Interactions between cell death induced by statins and 7‐ketocholesterol in rabbit aorta smooth muscle cells

Abstract
7-Ketocholesterol, an oxysterol present in atherosclerotic lesions, induces smooth muscle cell (SMC) death, thereby destabilizing plaques. Statins protect patients from myocardial infarction, though they induce SMC apoptosis. We investigated whether statins and 7-ketocholesterol exerted additive cell death effects. Cultured rabbit aorta SMCs (passage 2-6) were exposed to 7-ketocholesterol with or without fluvastatin, simvastatin or pravastatin.

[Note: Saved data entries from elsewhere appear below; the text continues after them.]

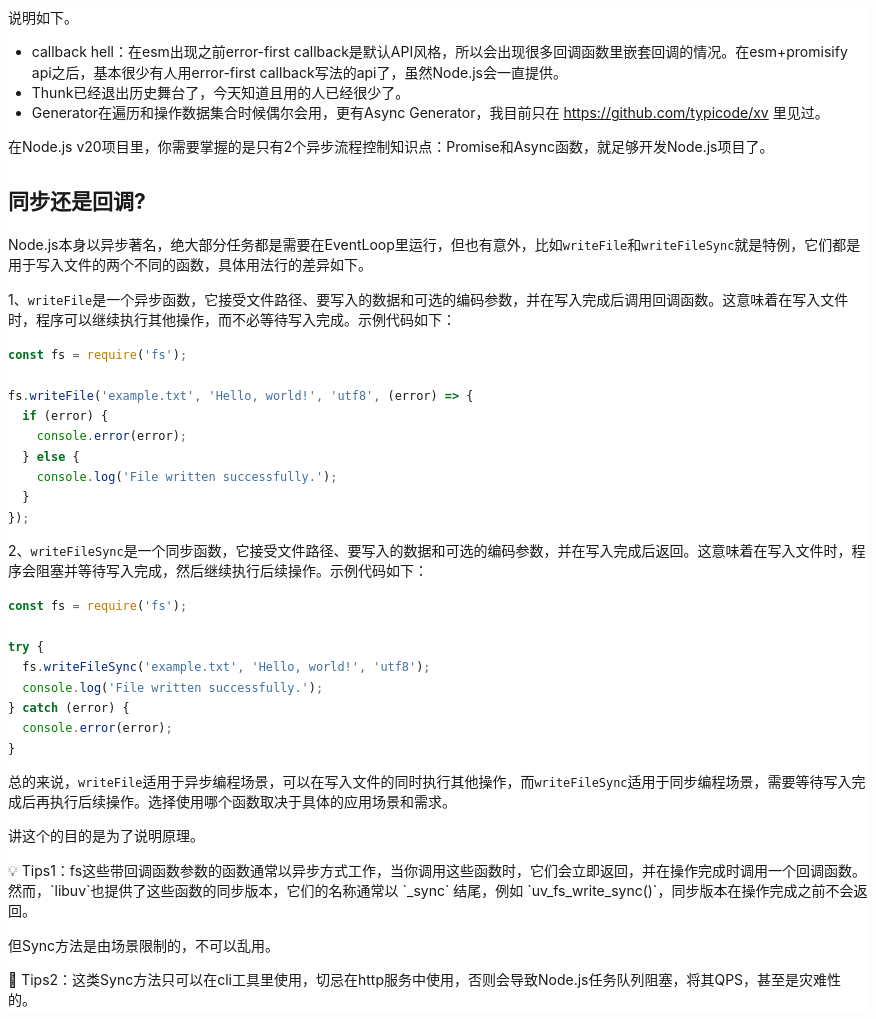 说明如下。

- callback hell：在esm出现之前error-first callback是默认API风格，所以会出现很多回调函数里嵌套回调的情况。在esm+promisify api之后，基本很少有人用error-first callback写法的api了，虽然Node.js会一直提供。
- Thunk已经退出历史舞台了，今天知道且用的人已经很少了。
- Generator在遍历和操作数据集合时候偶尔会用，更有Async Generator，我目前只在  <https://github.com/typicode/xv> 里见过。

在Node.js v20项目里，你需要掌握的是只有2个异步流程控制知识点：Promise和Async函数，就足够开发Node.js项目了。

## 同步还是回调?

Node.js本身以异步著名，绝大部分任务都是需要在EventLoop里运行，但也有意外，比如`writeFile`和`writeFileSync`就是特例，它们都是用于写入文件的两个不同的函数，具体用法行的差异如下。

1、`writeFile`是一个异步函数，它接受文件路径、要写入的数据和可选的编码参数，并在写入完成后调用回调函数。这意味着在写入文件时，程序可以继续执行其他操作，而不必等待写入完成。示例代码如下：

```jsx
const fs = require('fs');

fs.writeFile('example.txt', 'Hello, world!', 'utf8', (error) => {
  if (error) {
    console.error(error);
  } else {
    console.log('File written successfully.');
  }
});
```

2、`writeFileSync`是一个同步函数，它接受文件路径、要写入的数据和可选的编码参数，并在写入完成后返回。这意味着在写入文件时，程序会阻塞并等待写入完成，然后继续执行后续操作。示例代码如下：

```jsx
const fs = require('fs');

try {
  fs.writeFileSync('example.txt', 'Hello, world!', 'utf8');
  console.log('File written successfully.');
} catch (error) {
  console.error(error);
}

```

总的来说，`writeFile`适用于异步编程场景，可以在写入文件的同时执行其他操作，而`writeFileSync`适用于同步编程场景，需要等待写入完成后再执行后续操作。选择使用哪个函数取决于具体的应用场景和需求。

讲这个的目的是为了说明原理。

<aside>
💡 Tips1：fs这些带回调函数参数的函数通常以异步方式工作，当你调用这些函数时，它们会立即返回，并在操作完成时调用一个回调函数。然而，`libuv`也提供了这些函数的同步版本，它们的名称通常以 `_sync` 结尾，例如 `uv_fs_write_sync()`，同步版本在操作完成之前不会返回。

</aside>

但Sync方法是由场景限制的，不可以乱用。

<aside>
🚫 Tips2：这类Sync方法只可以在cli工具里使用，切忌在http服务中使用，否则会导致Node.js任务队列阻塞，将其QPS，甚至是灾难性的。
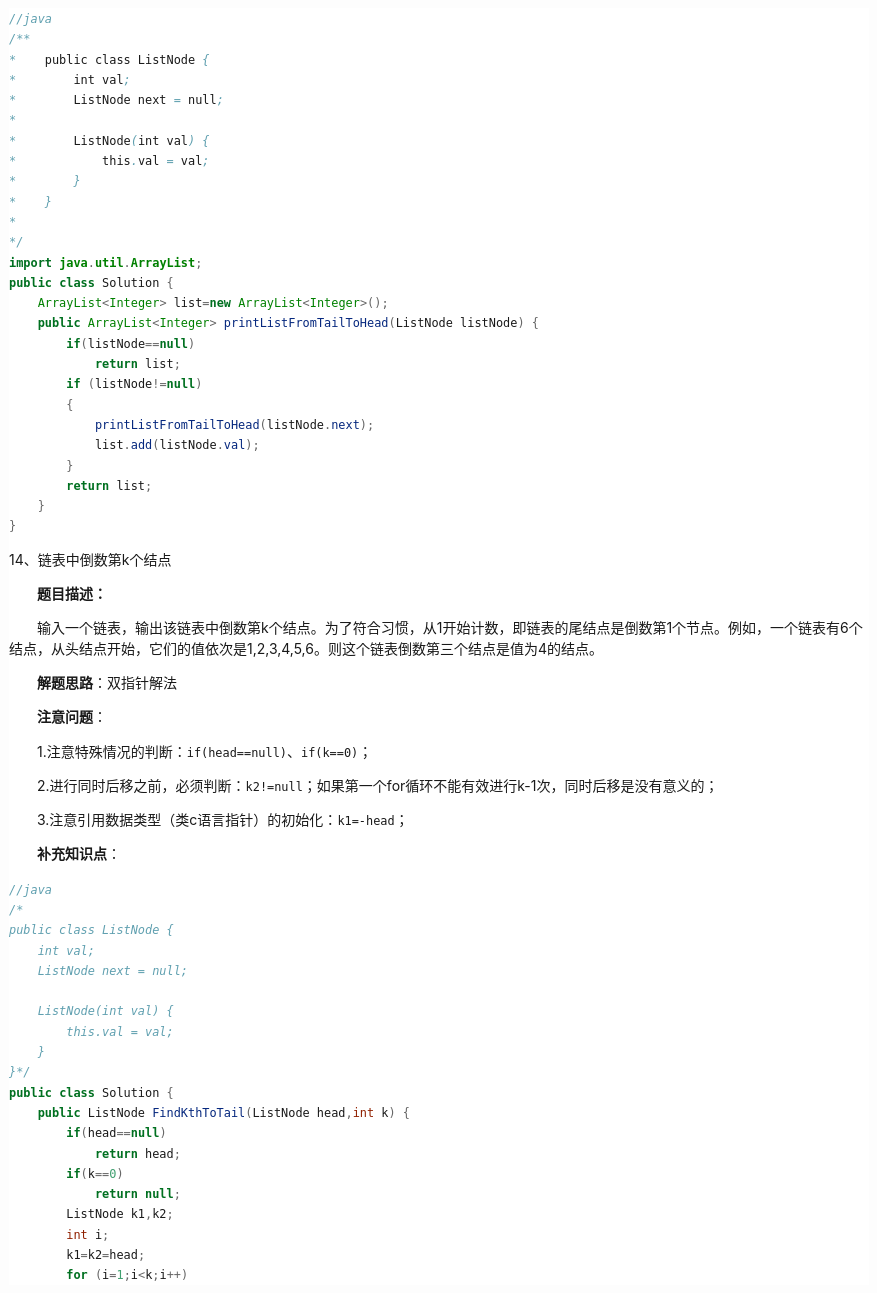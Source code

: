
```java
//java
/**
*    public class ListNode {
*        int val;
*        ListNode next = null;
*
*        ListNode(int val) {
*            this.val = val;
*        }
*    }
*
*/
import java.util.ArrayList;
public class Solution {
    ArrayList<Integer> list=new ArrayList<Integer>();
    public ArrayList<Integer> printListFromTailToHead(ListNode listNode) {
        if(listNode==null)
            return list;
        if (listNode!=null)
        {
            printListFromTailToHead(listNode.next);
            list.add(listNode.val);
        }
        return list;
    }
}
```

<p id='14'>14、链表中倒数第k个结点</p>

　　**题目描述：**

  输入一个链表，输出该链表中倒数第k个结点。为了符合习惯，从1开始计数，即链表的尾结点是倒数第1个节点。例如，一个链表有6个结点，从头结点开始，它们的值依次是1,2,3,4,5,6。则这个链表倒数第三个结点是值为4的结点。

　　**解题思路**：双指针解法

　　**注意问题**：

　　1.注意特殊情况的判断：`if(head==null)`、`if(k==0)`；

　　2.进行同时后移之前，必须判断：`k2!=null`；如果第一个for循环不能有效进行k-1次，同时后移是没有意义的；

　　3.注意引用数据类型（类c语言指针）的初始化：`k1=-head`；

　　**补充知识点**：

```java
//java
/*
public class ListNode {
    int val;
    ListNode next = null;

    ListNode(int val) {
        this.val = val;
    }
}*/
public class Solution {
    public ListNode FindKthToTail(ListNode head,int k) {
        if(head==null)
            return head;
        if(k==0)
            return null;
        ListNode k1,k2;
        int i;
        k1=k2=head;
        for (i=1;i<k;i++)
```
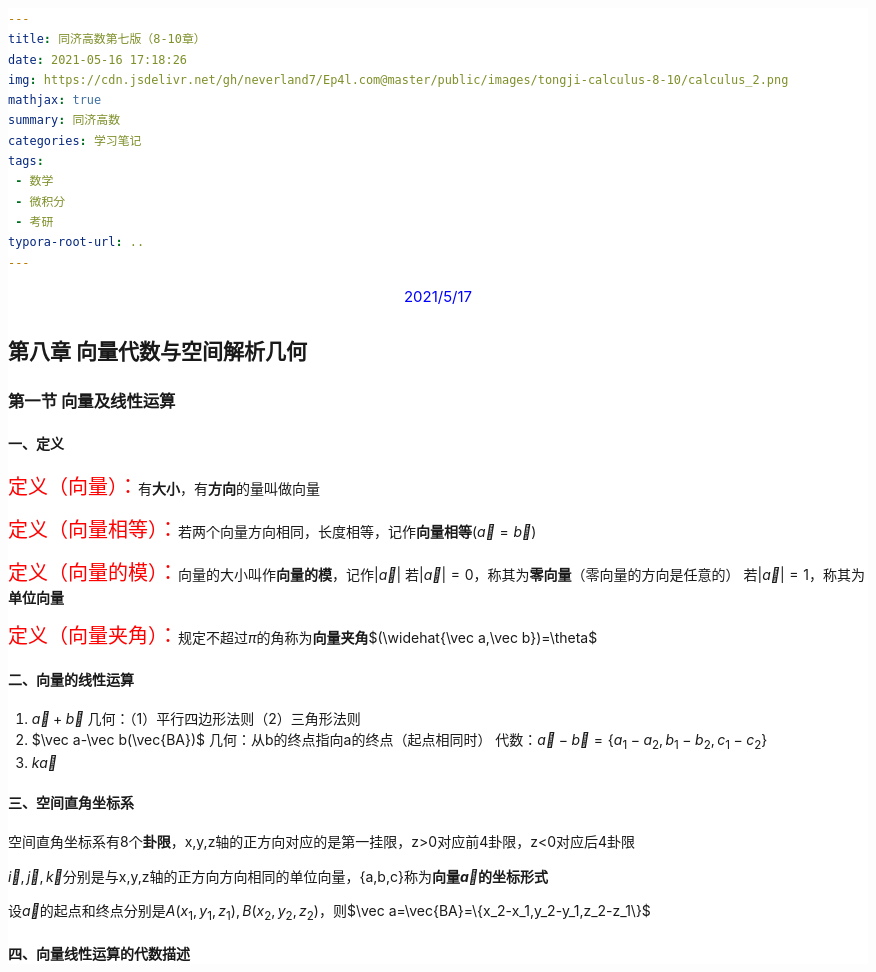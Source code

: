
 ```yaml
---
title: 同济高数第七版（8-10章）
date: 2021-05-16 17:18:26
img: https://cdn.jsdelivr.net/gh/neverland7/Ep4l.com@master/public/images/tongji-calculus-8-10/calculus_2.png
mathjax: true
summary: 同济高数
categories: 学习笔记
tags:
 - 数学
 - 微积分
 - 考研
typora-root-url: ..
---
```


<center><span style='color:blue;font-size:15px'>2021/5/17</span></center>

## 第八章 向量代数与空间解析几何

### 第一节 向量及线性运算

#### 一、定义

<span style='color:red;font-size:20px'>定义（向量）：</span>有**大小**，有**方向**的量叫做向量

<span style='color:red;font-size:20px'>定义（向量相等）：</span>若两个向量方向相同，长度相等，记作**向量相等**($\vec a=\vec b$)

<span style='color:red;font-size:20px'>定义（向量的模）：</span>向量的大小叫作**向量的模**，记作$|\vec a|$
若$|\vec a|=0$，称其为**零向量**（零向量的方向是任意的）
若$|\vec a|=1$，称其为**单位向量**

<span style='color:red;font-size:20px'>定义（向量夹角）：</span>规定不超过$\pi$的角称为**向量夹角**$(\widehat{\vec a,\vec b})=\theta$

#### 二、向量的线性运算

1. $\vec a+\vec b$
   几何：（1）平行四边形法则（2）三角形法则
2. $\vec a-\vec b(\vec{BA})$
   几何：从b的终点指向a的终点（起点相同时）
   代数：$\vec a-\vec b=\{a_1-a_2,b_1-b_2,c_1-c_2\}$
3. $k\vec a$

#### 三、空间直角坐标系

空间直角坐标系有8个**卦限**，x,y,z轴的正方向对应的是第一挂限，z>0对应前4卦限，z<0对应后4卦限

$\vec i,\vec j,\vec k$分别是与x,y,z轴的正方向方向相同的单位向量，{a,b,c}称为**向量$\vec a$的坐标形式**

设$\vec a$的起点和终点分别是$A(x_1,y_1,z_1),B(x_2,y_2,z_2)$，则$\vec a=\vec{BA}=\{x_2-x_1,y_2-y_1,z_2-z_1\}$

#### 四、向量线性运算的代数描述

Uptake of neutral red (NR), monolayer protein, cleavage of the pan-caspase substrate Asp-Glu-Val-Asp-rhodamine110, cell morphology (light and electron microscopy) and processing of microtubule-associated protein 1 light chain 3 (LC3, immunoblot) were determined. NR uptake declined upon 18 h exposure to 25 microM 7-ketocholesterol (-41+/-3%, n=13), 100 microM fluvastatin (-59%) or 30-100 microM simvastatin (-28 to -74%). Oxysterol and high statin concentrations exerted additive effects, but lower concentrations (fluvastatin 10-30 microM, simvastatin 1-10 microM) partly reversed viability loss. 7-Ketocholesterol caused intense cytoplasmic vacuolization, processing of LC3-I to LC3-II, but little caspase activation (increase 29.5%). Fluvastatin (10-100 microM, 70-545% increase) and simvastatin (3-100 microM 43-322% increase) induced caspase activation without LC3 processing, but failed to activate caspases in 7-ketocholesterol-treated SMCs. Pravastatin up to 100 microM was always inactive. 7-Ketocholesterol caused SMC death, mainly via autophagic vesicle formation with LC3 processing, whereas lipophilic statins evoked SMC apoptosis. Cell death following 7-ketocholesterol and low statin concentrations were not additive, presumably because the autophagic process interfered with statin-induced caspase activation. This further illustrates that drug effects in normal SMCs are not necessarily predictive for activities in atherosclerotic settings.